If you’ve been following me on Linkedin, you may have come across a discussion I started; ‘What are the drawbacks to using ITIL?’ on the itSMF group. Sor far, the discussion has had over 50 comments, each with different views. So, without any further ado, let me introduce the stars of this post and their thoughts….
@Adam Humphreys said: ” The main drawbacks to ITIL aren’t with ITIL itself but with people’s misguided expectations of it, since it’s wrongly sometimes seen as an end-state, whereas in fact it’s a framework for managing the evolution of how IT remains aligned to the business’ needs.”
@Zain Khan siad: “1-way too many trademarked terms
2-buzz words and TLAs that overlap (both within ITIL literature and industry at large)
3-so heavy in theory (some times bordering on abstract) that not sufficient information is given as to “how to do it” (further exacerbated by peoples incorrect understanding of ITIL)

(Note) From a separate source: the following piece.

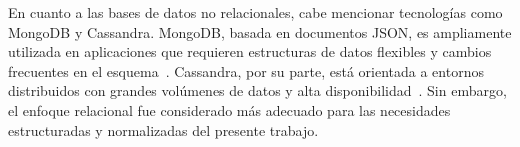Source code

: En cuanto a las bases de datos no relacionales, cabe mencionar tecnologías como MongoDB y Cassandra. MongoDB, basada en documentos JSON, es ampliamente utilizada en aplicaciones que requieren estructuras de datos flexibles y cambios frecuentes en el esquema~\cite{mongodb2024}. Cassandra, por su parte, está orientada a entornos distribuidos con grandes volúmenes de datos y alta disponibilidad~\cite{cassandra2023}. Sin embargo, el enfoque relacional fue considerado más adecuado para las necesidades estructuradas y normalizadas del presente trabajo.

\vspace{1em}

4-very often ITIL is sold as a cure-all by consultants without sound understanding that you must crawl before you can run”
@Brad Cork said: “To me the biggest downside to using ITIL is when managers think that ITIL will solve their people problems! It is a technology framework… managers still need to be great leaders if they are going to lead great teams even in an ITIL framework.”
@Diarmid Gibson said: “If you have a poor understanding of ITSM then you will misunderstand and misinterpret ITIL. I class that as a risk, rather than a drawback. Similarly the benefits to be gained from using ITIL will be less if you are not in an organization focussing on genuine service improvement as a constant way of life.”
@Jason Bunston said: “…..every framework can be of assistance if properly mastered”
@Frederic Gisbet said: “DRAWBACK = ITIL is not scientific as it has not included the science management of Deming. For example, ITIL talks about processes improvment, about KPI … but don’t give the statistical knowledge and methodolology to interpret correctly all those informations given by the relevant dashboards.”
@Lee Marshall said: “The major drawback of ITIL has been the way it has been typically indoctrinated into organizations. The huge organizational change required to move an organization from technology-focused to service/customer-focused is rarely taken into account, and when it is considered, it is not given the weight it deserves. Also, the expectations for ITIL are completely overblown. ITIL is not going to turn your organization into one of the great ones that leverage information technology to achieve their business objectives (e.g. Wal-Mart, Zara, etc.). These companies did not need ITIL to achieve business/IT alignment.”
@Lynda Cooper said: “ITIL is a framework that needs to be adapted to fit your organisation. ITIL is not a magic bullet and it does need a good understanding by those who adapt it and work with it – even a strategy on how it will be used taking us back to the service strategy book. It also needs related disciplines such as people management, planning etc.”
It seems that the discussion tended to lean towards the point that ITIL is only as successful as the people that implement it. How successful ITIL is depends on how knowledgable and willing the people that use it are. If they have a poor understanding of ITIL/ITSM then the framework will not work to its maximum potential. Obviously other factors influence the drawbacks, such as how it is adapted to fit an organisation, but the main focus was on the ‘people’ factor.
@Adam Humphreys sums things up nicely with “a bad workman blames his tools”.